I have come to the conclusion, however, that remand would not be meaningful in this case. This does not mean that I agree with the district court’s finding that the evidence produced by Smith was not compelling. I concur in the result because I am bound by Supreme Court and circuit precedent. And in this area, that precedent, unfairly in my opinion, imposes too heavy a burden on plaintiffs trying to prove the ultimate issue in discrimination eases: that the employer intentionally discriminated against her on the basis of a Title VII-protected trait. I believe that Smith has produced enough evidence to *431meet her initial burden under Price Waterhouse or McDonnell Douglas, but agree that it would have been plausible for a factfinder to conclude that Morse proved its position-elimination defense by a preponderance of the evidence or, alternatively, that the facts established were insufficient to show pretext. Although it did so without adhering to the process Title VII requires, the district court decided the ultimate issue in the case and, although I disagree with it, I cannot say that decision was clearly erroneous.
II. Direct Evidence Under Price Water-house
In light of my concurrence in the majority’s ultimate holding on Smith’s Title VII claim, issues pertaining to the nature of the evidence Smith produced at trial are, admittedly, moot. Nevertheless, I want to explain my belief that Smith produced direct evidence and that Price Waterhouse controls this ease. This is important for two reasons. First, the availability of direct evidence determines whether a case should be analyzed under Price Waterhouse or McDonnell Douglas. Direct evidence renders the McDonnell Douglas framework inapposite and imposes a heavier burden of proof on the employer. Fuller v. Phipps, 67 F.3d 1137, 1141 (4th Cir.1995).
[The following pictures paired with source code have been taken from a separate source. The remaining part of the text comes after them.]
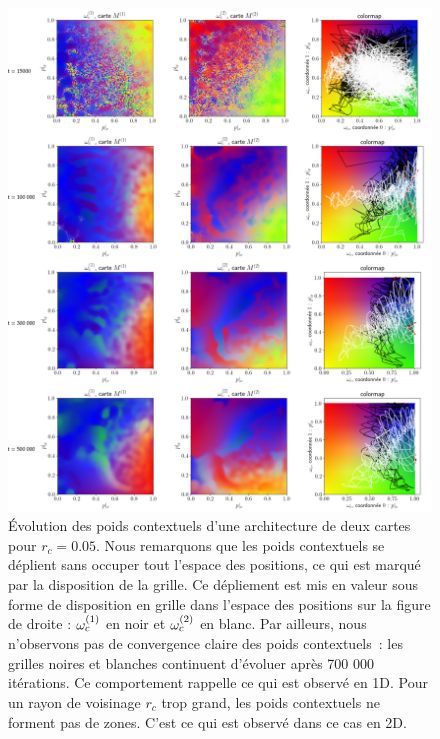 \documentclass[../main]{subfiles}
\begin{document}
\begin{figure}[p]
	\includegraphics[width=\textwidth]{2SOM_sphere_rc005_evol}
	\caption{\'Evolution des poids contextuels d'une architecture de deux cartes pour $r_c =0.05$. 
	Nous remarquons que les poids contextuels se déplient sans occuper tout l'espace des positions, ce qui est marqué par la disposition de la grille. Ce dépliement est mis en valeur sous forme de disposition en grille dans l'espace des positions sur la figure de droite : $\omega_c^{({1})}$ en noir et $\omega_c^{({2})}$ en blanc. Par ailleurs, nous n'observons pas de convergence claire des poids contextuels~: les grilles noires et blanches continuent d'évoluer après 700 000 itérations.
	Ce comportement rappelle ce qui est observé en 1D. Pour un rayon de voisinage $r_c$ trop grand, les poids contextuels ne forment pas de zones. C'est ce qui est observé dans ce cas en 2D.
	\label{fig:rc_005}}
\end{figure}
\end{document}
Second, the determination of whether the evidence produced at trial is direct, though cast in procedural terms, affects the substantive outcome in Title VII cases. See Deborah C. Malamud, The Last Minuet: Disparate Treatment After Hicks, 93 Mich.L.Rev. 2229, 2229 (1995) (“Title VII jurisprudence cloaks substance in the ‘curious garb’ of procedure.”). This observation is of less import in Smith’s case because, at the time the events giving rise to Smith’s suit occurred, the law provided that an employer shown to have unlawfully discriminated could avoid Title VII liability by demonstrating by a preponderance of evidence that the adverse employment decision would have been the same even if discrimination had played no role. Lam v. Univ. of Hawai’i, 40 F.3d 1551, 1564-65 (9th Cir.1994). In other words, direct evidence of discrimination, without more, was not enough to impose liability on Morse. Id.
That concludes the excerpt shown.